_DATASET CONTENT_
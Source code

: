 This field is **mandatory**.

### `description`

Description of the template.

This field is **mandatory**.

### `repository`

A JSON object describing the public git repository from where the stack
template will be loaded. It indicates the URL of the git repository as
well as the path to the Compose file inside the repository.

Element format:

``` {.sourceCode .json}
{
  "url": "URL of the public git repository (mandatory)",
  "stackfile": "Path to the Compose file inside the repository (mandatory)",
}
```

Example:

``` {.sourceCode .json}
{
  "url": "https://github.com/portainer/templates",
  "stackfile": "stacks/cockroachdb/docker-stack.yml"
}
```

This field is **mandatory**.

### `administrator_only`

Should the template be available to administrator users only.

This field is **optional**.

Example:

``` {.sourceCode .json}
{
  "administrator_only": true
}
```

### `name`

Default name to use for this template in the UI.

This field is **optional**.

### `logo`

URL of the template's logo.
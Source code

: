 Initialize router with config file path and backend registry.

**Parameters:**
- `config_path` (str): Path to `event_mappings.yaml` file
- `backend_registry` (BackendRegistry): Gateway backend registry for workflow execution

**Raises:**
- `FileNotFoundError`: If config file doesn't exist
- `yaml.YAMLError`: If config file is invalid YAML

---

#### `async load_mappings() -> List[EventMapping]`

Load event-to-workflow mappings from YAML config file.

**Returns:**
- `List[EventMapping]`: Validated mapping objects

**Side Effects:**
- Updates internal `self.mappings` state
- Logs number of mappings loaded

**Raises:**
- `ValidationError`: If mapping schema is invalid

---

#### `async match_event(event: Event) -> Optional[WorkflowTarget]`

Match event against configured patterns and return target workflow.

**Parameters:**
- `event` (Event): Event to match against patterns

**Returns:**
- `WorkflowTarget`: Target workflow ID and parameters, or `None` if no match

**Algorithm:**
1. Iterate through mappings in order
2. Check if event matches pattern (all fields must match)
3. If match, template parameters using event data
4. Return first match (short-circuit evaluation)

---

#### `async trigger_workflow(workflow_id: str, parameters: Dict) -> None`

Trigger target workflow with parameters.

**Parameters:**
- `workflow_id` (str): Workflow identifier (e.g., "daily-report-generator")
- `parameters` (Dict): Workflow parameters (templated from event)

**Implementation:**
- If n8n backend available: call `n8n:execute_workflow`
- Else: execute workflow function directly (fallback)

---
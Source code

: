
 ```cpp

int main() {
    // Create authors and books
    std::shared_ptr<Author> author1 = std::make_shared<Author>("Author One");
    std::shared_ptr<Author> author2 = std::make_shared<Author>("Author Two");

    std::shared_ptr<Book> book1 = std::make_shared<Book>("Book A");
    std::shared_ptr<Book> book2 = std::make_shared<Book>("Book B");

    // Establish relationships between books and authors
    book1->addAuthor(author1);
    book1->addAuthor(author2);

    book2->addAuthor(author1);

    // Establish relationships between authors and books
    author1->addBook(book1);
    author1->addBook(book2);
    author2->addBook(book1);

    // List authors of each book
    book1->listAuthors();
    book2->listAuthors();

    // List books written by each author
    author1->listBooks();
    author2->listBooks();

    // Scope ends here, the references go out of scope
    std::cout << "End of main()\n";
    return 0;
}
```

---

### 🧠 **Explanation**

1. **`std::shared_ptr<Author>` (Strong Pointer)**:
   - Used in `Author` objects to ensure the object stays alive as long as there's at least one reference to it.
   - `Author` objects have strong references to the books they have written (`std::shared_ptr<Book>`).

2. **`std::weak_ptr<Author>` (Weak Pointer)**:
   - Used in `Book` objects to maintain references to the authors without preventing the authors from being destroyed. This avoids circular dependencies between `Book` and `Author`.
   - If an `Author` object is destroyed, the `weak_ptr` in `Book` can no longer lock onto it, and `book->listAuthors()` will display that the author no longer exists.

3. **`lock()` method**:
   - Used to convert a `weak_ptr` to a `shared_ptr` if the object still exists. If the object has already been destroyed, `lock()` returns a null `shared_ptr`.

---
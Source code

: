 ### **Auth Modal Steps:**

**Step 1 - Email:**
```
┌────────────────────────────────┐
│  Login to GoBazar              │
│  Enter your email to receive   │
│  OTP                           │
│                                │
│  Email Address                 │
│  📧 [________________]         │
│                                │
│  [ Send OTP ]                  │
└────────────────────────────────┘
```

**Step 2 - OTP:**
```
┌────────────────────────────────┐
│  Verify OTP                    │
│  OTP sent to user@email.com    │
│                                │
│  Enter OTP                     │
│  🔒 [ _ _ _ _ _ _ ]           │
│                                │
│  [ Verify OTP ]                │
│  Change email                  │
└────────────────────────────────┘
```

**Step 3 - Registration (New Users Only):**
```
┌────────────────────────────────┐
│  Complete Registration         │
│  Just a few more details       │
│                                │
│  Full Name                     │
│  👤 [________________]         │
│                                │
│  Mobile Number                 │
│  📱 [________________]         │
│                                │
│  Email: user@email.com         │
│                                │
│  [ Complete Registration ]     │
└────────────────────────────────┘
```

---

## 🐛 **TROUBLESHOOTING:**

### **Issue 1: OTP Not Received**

_ASSIGNMENT_
Please restate the records word for word. Go from the first line to the line with "A JSON object" and include both.

_THE ANSWER_
Source code

: This field is **mandatory**.

### `description`

Description of the template.

This field is **mandatory**.

### `repository`

A JSON object describing the public git repository from where the stack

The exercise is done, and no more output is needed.